═════ Records for this task

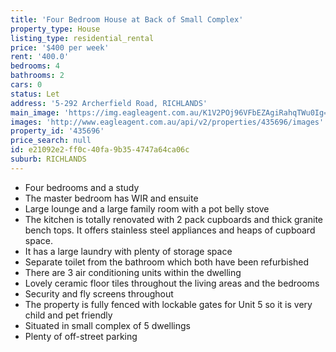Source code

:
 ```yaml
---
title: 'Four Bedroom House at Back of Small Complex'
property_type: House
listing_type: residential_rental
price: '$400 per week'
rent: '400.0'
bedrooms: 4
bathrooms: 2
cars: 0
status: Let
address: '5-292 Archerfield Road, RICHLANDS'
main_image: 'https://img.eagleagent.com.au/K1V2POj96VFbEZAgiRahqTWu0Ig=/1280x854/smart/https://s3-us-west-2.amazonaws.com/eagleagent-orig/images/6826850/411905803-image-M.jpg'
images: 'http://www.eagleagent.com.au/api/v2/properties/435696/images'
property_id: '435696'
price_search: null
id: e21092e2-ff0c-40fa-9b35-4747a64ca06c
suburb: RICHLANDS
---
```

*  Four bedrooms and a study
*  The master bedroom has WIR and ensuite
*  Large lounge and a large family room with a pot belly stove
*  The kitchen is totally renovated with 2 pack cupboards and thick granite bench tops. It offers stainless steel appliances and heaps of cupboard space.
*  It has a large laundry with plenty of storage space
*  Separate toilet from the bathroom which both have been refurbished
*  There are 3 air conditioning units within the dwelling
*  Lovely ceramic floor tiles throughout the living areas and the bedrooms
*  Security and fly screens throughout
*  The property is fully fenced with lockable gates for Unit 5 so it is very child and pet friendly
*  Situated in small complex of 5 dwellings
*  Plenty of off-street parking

══════════
═════ Records for this task

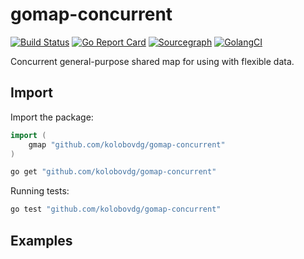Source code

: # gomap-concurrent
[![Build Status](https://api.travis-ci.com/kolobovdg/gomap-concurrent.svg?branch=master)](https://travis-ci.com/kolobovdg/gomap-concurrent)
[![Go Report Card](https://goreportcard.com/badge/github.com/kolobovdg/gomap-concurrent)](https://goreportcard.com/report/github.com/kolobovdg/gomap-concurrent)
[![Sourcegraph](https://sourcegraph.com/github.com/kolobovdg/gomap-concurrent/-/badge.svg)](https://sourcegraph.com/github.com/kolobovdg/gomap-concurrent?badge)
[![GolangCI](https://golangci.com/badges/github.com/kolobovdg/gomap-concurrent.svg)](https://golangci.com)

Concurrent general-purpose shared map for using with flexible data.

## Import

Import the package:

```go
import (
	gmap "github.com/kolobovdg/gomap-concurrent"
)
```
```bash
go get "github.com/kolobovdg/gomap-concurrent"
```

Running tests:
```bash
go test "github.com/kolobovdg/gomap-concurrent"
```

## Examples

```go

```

══════════

## Description of the task
Above are the records; from them, give again exactly the lines from the one containing "of cupboard space." through the one containing "have been refurbished", both included.

## Answer to this exercise
*  The kitchen is totally renovated with 2 pack cupboards and thick granite bench tops. It offers stainless steel appliances and heaps of cupboard space.
*  It has a large laundry with plenty of storage space
*  Separate toilet from the bathroom which both have been refurbished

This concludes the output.